Graduation is coming up. For a while, I didn't plan on going. I mean, I'm just going back to school to only graduate once more from college! Why is high school so important? Apparently, it is important to lots of people... not so much me, but my friends and parents. Oh well, I'll go, but only because Leah needs someone to sit with. Honestly, she's got lots of friends, but she's made me feel special, and she has asked me to go because she "needs" someone to sit with. She doesn't want to be alone, and I can't blame her.

Running start has been so great for me. In case you're wondering, running start is a program that allows students who are still in high school to attend college classes for free if they pass a special test. I passed, so I take classes here at community college which is about five minutes away from my high school.
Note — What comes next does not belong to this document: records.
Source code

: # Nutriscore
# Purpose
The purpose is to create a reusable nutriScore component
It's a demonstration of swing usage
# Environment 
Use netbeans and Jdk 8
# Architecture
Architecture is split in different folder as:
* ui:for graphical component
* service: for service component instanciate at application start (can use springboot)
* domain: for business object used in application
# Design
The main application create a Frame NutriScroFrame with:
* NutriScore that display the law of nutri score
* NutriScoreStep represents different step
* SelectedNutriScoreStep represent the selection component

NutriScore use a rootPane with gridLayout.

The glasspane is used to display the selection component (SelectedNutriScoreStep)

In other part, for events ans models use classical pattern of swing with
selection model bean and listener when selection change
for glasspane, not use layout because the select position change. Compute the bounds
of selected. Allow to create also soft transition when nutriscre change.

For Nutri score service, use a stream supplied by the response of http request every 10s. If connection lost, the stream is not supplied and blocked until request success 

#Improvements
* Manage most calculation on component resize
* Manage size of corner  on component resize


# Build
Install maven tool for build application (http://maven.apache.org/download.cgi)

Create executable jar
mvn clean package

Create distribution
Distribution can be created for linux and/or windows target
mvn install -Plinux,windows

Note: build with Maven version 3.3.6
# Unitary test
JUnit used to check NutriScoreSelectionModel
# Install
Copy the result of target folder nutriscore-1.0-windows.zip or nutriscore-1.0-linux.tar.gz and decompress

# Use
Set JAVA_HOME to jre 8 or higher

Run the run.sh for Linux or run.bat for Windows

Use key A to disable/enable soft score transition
How convenient, right? But, yeah, the classes are pretty tough, and I'm glad I haven't really taken on a full load so far. I think I may take one class during the summer just so that I can have something to do. And if I don't, I've promised myself to spend each day of summer wisely and cautiously. I don't want another summer to fly by without me.

Anyways, I'll ask for your prayer. I greatly appreciate it.

Stay peaceful. Pray for the world. It needs it.


carly.
Pray for me! I have an issue!
This is an exerpt from another blog that I have with a friend, but I wanted to post it because it's a huge deal to me right now and I want to be reminded of it constantly, because I really want to change...

"For once, I wish I wasn't the one confessing my feelings for another person. I mean, I really do LOVE to tell people the truth about all the good things I think of them, and of course, the reason I love to do that is because I wish people would tell me the truth in that same way! Do unto others what I would want to have done unto me, right? So I do! I tell people often how great I think they are. I wonder if I do it selfishly, like, underneath all of it. Maybe, in the inner innards of my heart... perhaps I am complimenting people selfishly in hopes that I might get a compliment in return. I mean, I feel like it's a rather innocent issue, but maybe it's there. It's like the whole, "give a gift without expecting anything in return" thing. Maybe I shoud just give people their praise without wanting anything back. And most of the time, it doesn't cross my mind, "Aren't you going to tell me something that's great about me now?" I can't think of any time that that has crossed my mind. But that's why I am saying, maybe it is there hidden in my heart, and maybe that's why I don't feel good about myself most of the time, and maybe that's why I get so discouraged all the time. Maybe that is what is keeping me from the ULTIMATE faith in God! For all I know, my entire relationship with people and with God can come down this whole issue on whether I am truly selfish at heart or not!

... ... yikes, did I just spill over? I know I wrote all that, but part of me can't believe it. I think I needed that and I'm really sorry for going all intense on you. That was a bit much... I think that this has been trying to surface, though... so, thanks, because I think this was a good thing.

Alright, I am gonna go. This is probably going to take you a long time to read.
I'll see you tomorrow. Have a great morning tomorrow."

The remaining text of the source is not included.